The United Nations World Food Programme (WFP) has rolled out resilience building activities with support of the Government of Japan to boost food security and improve the livelihoods of nearly 9,000 people in Chiredzi district, in southern Zimbabwe.
The funding, a US$ 900,000 contribution coming at a critical time, will help WFP to provide food assistance while at the same time stimulating local development through the construction of small-scale infrastructure such as small dams and nutrition gardens, the provision of training for farmers in agriculture and income-generation activities such as poultry and beekeeping, as well as land reclamation activities.
“We are grateful to Japan for its commitment to expanding the opportunities of vulnerable rural families,” said Francesca Erdelmann, WFP’s Country Director in Zimbabwe. “We are working with communities to transform rural areas, improving incomes for farmers and providing financial safety nets. Our goal is to ensure food security even for the future, and to do so, we would like agriculture to remain both an attractive and a viable option for the next generation.”
Mindful of the multiple risks that people and ecosystems face, WFP brings together investments in infrastructure, insurance and financial inclusion for farmers and connects smallholder production to value-added food markets. This is contributing to sustainable rural livelihoods and enhancing protection against acute climate shocks, such as droughts or cyclones.

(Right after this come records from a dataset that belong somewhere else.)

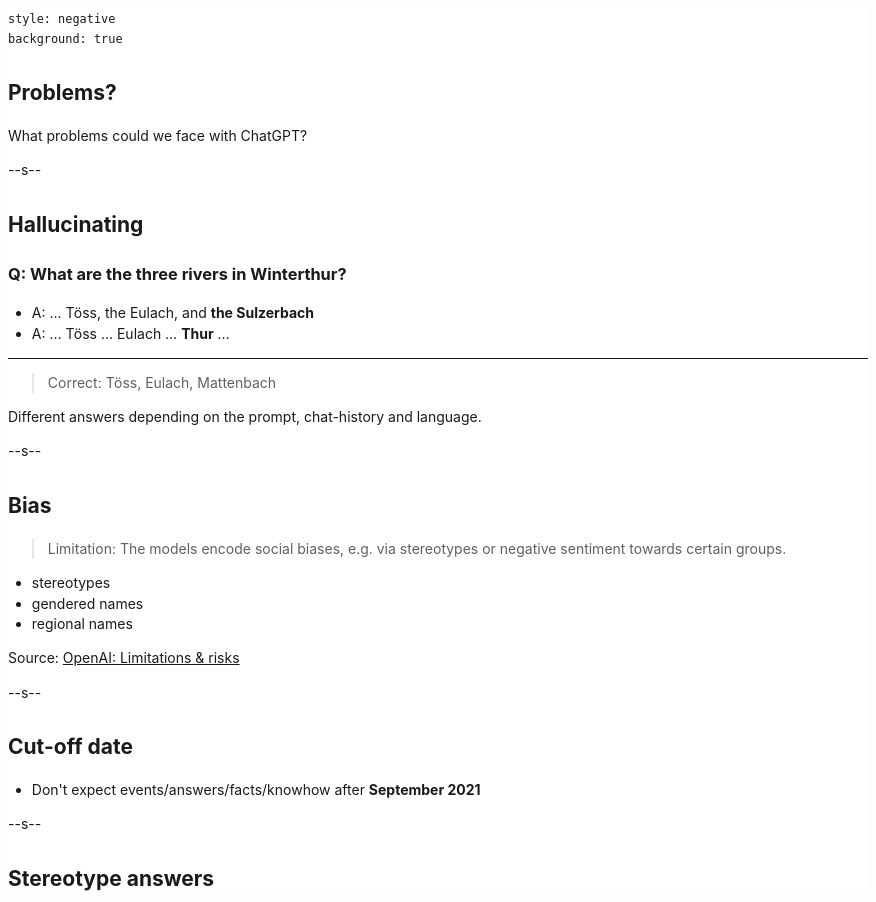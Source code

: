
 ```fm
style: negative
background: true
```

## Problems?

What problems could we face with ChatGPT?

--s--

## Hallucinating

### Q: What are the three rivers in Winterthur?

- A: ... Töss, the Eulach, and **the Sulzerbach**
- A: … Töss … Eulach … **Thur** …

---

> Correct: Töss, Eulach, Mattenbach

<footer>

Different answers depending on the prompt, chat-history and language.

</footer>

--s--

## Bias

> Limitation: The models encode social biases, e.g. via stereotypes or negative sentiment towards certain groups.

- stereotypes
- gendered names
- regional names

<footer>

Source: [OpenAI: Limitations & risks](https://platform.openai.com/docs/guides/embeddings/limitations-risks)

</footer>

--s--

## Cut-off date

- Don't expect events/answers/facts/knowhow after **September 2021**

--s--

## Stereotype answers
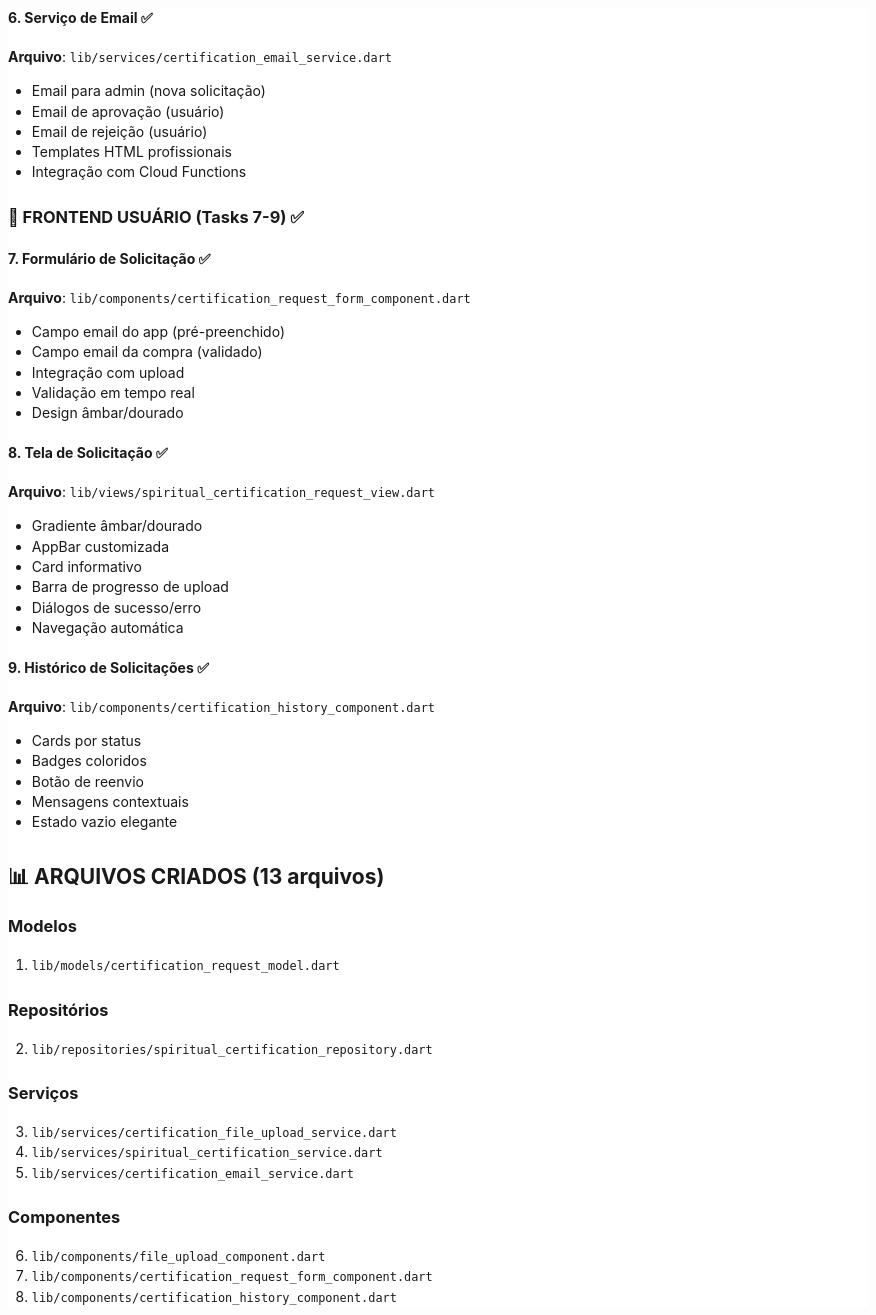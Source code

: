 #### 6. Serviço de Email ✅
**Arquivo**: `lib/services/certification_email_service.dart`
- Email para admin (nova solicitação)
- Email de aprovação (usuário)
- Email de rejeição (usuário)
- Templates HTML profissionais
- Integração com Cloud Functions

### 🎨 FRONTEND USUÁRIO (Tasks 7-9) ✅

#### 7. Formulário de Solicitação ✅
**Arquivo**: `lib/components/certification_request_form_component.dart`
- Campo email do app (pré-preenchido)
- Campo email da compra (validado)
- Integração com upload
- Validação em tempo real
- Design âmbar/dourado

#### 8. Tela de Solicitação ✅
**Arquivo**: `lib/views/spiritual_certification_request_view.dart`
- Gradiente âmbar/dourado
- AppBar customizada
- Card informativo
- Barra de progresso de upload
- Diálogos de sucesso/erro
- Navegação automática

#### 9. Histórico de Solicitações ✅
**Arquivo**: `lib/components/certification_history_component.dart`
- Cards por status
- Badges coloridos
- Botão de reenvio
- Mensagens contextuais
- Estado vazio elegante

## 📊 ARQUIVOS CRIADOS (13 arquivos)

### Modelos
1. `lib/models/certification_request_model.dart`

### Repositórios
2. `lib/repositories/spiritual_certification_repository.dart`

### Serviços
3. `lib/services/certification_file_upload_service.dart`
4. `lib/services/spiritual_certification_service.dart`
5. `lib/services/certification_email_service.dart`

### Componentes
6. `lib/components/file_upload_component.dart`
7. `lib/components/certification_request_form_component.dart`
8. `lib/components/certification_history_component.dart`
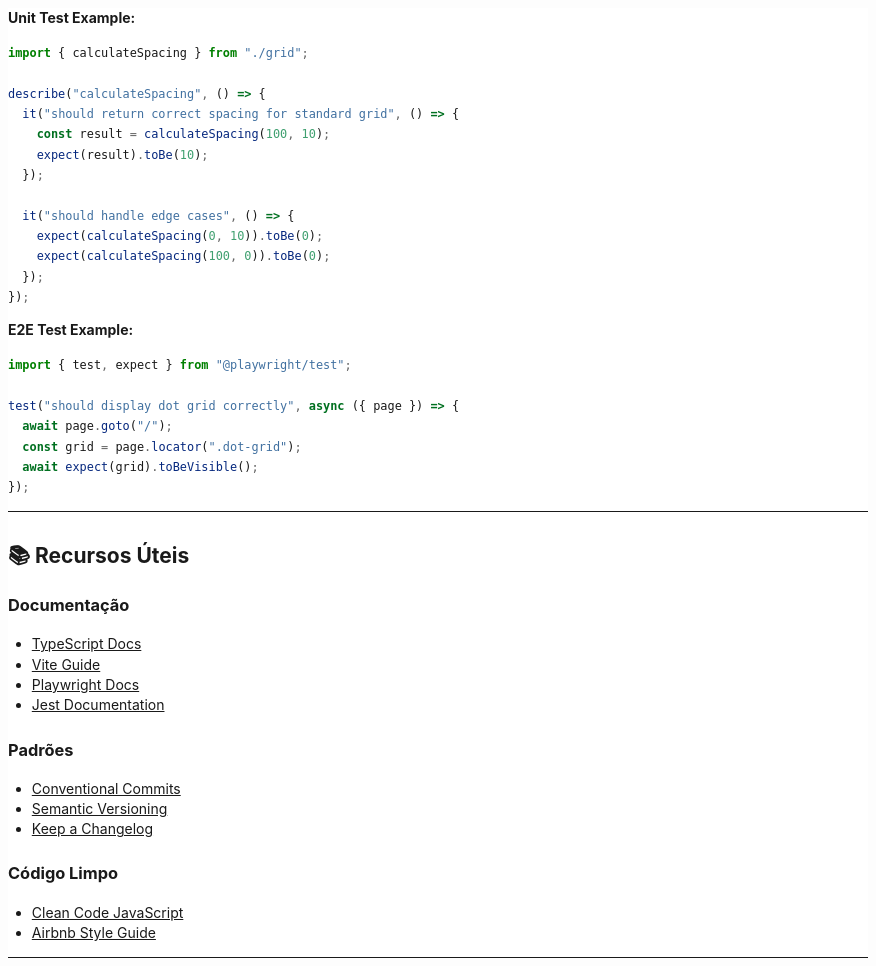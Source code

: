 **Unit Test Example:**

```typescript
import { calculateSpacing } from "./grid";

describe("calculateSpacing", () => {
  it("should return correct spacing for standard grid", () => {
    const result = calculateSpacing(100, 10);
    expect(result).toBe(10);
  });

  it("should handle edge cases", () => {
    expect(calculateSpacing(0, 10)).toBe(0);
    expect(calculateSpacing(100, 0)).toBe(0);
  });
});
```

**E2E Test Example:**

```typescript
import { test, expect } from "@playwright/test";

test("should display dot grid correctly", async ({ page }) => {
  await page.goto("/");
  const grid = page.locator(".dot-grid");
  await expect(grid).toBeVisible();
});
```

---

## 📚 Recursos Úteis

### Documentação

- [TypeScript Docs](https://www.typescriptlang.org/docs/)
- [Vite Guide](https://vitejs.dev/guide/)
- [Playwright Docs](https://playwright.dev/)
- [Jest Documentation](https://jestjs.io/)

### Padrões

- [Conventional Commits](https://www.conventionalcommits.org/)
- [Semantic Versioning](https://semver.org/)
- [Keep a Changelog](https://keepachangelog.com/)

### Código Limpo

- [Clean Code JavaScript](https://github.com/ryanmcdermott/clean-code-javascript)
- [Airbnb Style Guide](https://github.com/airbnb/javascript)

---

”I hope that the targeted communities in Chiredzi will, through the construction of community assets, training in various income-generation activities and restoration of degraded land, become more resilient to future climate shocks and economic challenges,” said H.E. Satoshi Tanaka, Ambassador of Japan to Zimbabwe. “The goal is not only to support them in the current difficult situation, but also for them not to require assistance in the future.”
WFP’s community resilience initiatives combine two climate risk mitigation strategies to assist the people: better natural resource management through enhanced agricultural techniques to assure ongoing food production and diversifying their livelihoods to withstand climate shocks. In 2023, WFP will support more than 110,000 people through this integrated approach to rural resilience-building across the country.
The Government of Japan is one of WFP’s top donors in Zimbabwe. In addition to funding WFP’s resilience building initiatives, Japan has also supported WFP’s emergency food assistance activities. The latest contribution brings Japan’s total contributions towards WFP’s activities in Zimbabwe to US$ 26 million since 2012, supporting food assistance and resilience-building for vulnerable communities.